◆ Directions for this task
Line count for "performance": give how many lines in the data below contain it, with no other words.

◆ Saved entries
######
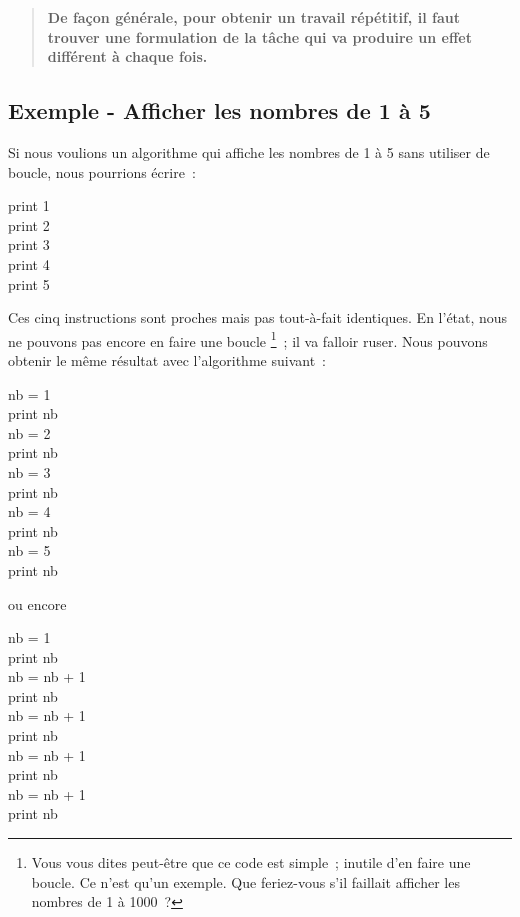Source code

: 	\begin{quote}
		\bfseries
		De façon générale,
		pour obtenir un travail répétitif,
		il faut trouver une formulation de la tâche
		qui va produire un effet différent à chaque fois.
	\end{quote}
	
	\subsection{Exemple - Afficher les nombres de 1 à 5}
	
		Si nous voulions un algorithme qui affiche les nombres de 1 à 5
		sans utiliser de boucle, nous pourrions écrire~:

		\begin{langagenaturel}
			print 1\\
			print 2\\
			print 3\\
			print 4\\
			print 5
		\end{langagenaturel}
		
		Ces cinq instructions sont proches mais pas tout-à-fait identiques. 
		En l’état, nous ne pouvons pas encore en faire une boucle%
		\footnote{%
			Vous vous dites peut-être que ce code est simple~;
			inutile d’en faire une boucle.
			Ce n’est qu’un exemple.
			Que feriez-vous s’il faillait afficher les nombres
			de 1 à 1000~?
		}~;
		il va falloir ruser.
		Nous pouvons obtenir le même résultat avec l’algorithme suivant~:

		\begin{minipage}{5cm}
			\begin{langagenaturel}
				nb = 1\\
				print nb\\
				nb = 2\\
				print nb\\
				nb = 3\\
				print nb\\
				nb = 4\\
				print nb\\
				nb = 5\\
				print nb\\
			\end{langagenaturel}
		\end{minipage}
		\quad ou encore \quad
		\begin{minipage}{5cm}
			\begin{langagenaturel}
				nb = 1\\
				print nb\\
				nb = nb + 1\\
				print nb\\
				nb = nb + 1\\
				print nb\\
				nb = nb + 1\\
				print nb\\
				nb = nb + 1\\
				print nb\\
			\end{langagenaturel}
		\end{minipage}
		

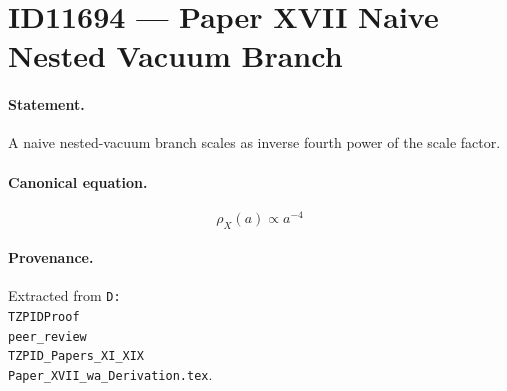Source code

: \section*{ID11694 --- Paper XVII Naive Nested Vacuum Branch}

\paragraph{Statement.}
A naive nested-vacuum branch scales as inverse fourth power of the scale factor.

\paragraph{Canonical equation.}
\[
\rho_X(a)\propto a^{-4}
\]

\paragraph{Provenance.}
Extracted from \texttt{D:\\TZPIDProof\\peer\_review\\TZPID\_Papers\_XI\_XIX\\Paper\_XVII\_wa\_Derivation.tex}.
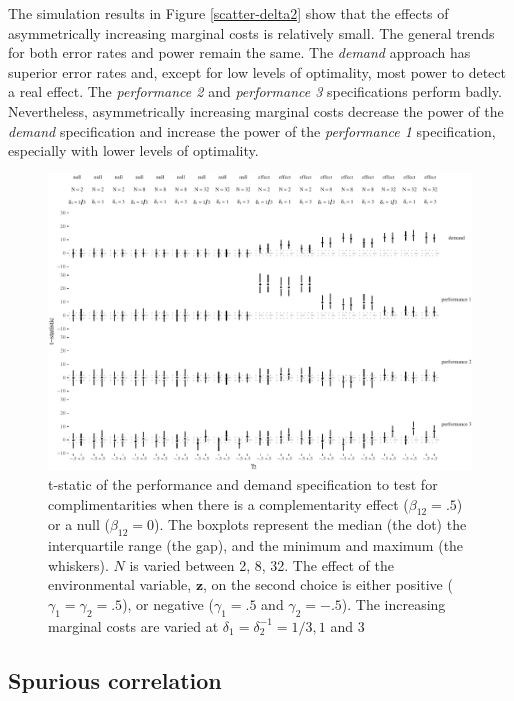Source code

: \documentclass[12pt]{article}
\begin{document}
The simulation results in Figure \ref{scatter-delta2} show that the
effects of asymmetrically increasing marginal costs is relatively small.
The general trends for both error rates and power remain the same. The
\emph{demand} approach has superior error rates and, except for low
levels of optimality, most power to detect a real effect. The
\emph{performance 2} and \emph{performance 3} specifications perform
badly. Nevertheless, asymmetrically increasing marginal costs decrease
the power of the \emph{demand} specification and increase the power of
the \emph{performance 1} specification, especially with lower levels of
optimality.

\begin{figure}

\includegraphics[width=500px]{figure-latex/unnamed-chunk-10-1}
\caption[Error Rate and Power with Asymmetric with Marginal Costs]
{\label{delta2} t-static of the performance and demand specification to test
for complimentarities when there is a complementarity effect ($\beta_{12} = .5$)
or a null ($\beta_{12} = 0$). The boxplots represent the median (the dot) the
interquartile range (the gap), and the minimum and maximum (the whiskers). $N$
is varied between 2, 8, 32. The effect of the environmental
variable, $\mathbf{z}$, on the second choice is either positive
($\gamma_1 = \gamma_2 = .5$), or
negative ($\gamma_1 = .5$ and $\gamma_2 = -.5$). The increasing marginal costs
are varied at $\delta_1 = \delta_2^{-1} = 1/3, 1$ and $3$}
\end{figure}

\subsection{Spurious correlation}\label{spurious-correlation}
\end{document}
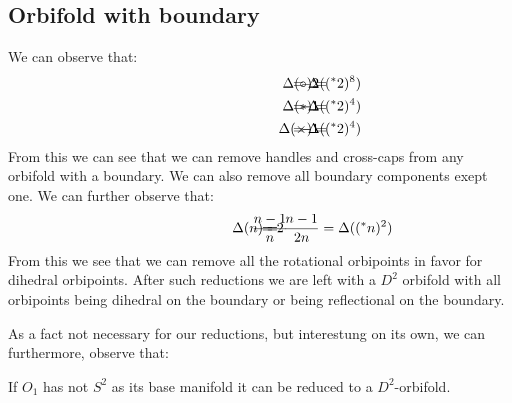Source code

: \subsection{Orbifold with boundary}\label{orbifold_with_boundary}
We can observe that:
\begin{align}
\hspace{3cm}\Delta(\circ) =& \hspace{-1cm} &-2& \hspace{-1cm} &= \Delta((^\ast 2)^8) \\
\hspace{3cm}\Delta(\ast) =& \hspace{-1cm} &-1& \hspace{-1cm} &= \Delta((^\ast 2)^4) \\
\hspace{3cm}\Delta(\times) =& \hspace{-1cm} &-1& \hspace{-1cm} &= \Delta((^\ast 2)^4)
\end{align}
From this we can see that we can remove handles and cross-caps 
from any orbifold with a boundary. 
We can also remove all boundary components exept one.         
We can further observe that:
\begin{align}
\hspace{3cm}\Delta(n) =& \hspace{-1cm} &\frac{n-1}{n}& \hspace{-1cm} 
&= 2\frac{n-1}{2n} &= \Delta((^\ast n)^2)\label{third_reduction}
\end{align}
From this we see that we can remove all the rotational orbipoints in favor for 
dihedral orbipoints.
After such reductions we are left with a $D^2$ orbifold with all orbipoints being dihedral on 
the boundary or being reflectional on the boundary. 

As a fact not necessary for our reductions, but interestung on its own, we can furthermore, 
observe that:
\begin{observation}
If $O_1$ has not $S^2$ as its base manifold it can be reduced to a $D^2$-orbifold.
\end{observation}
######
◆ Answer space
3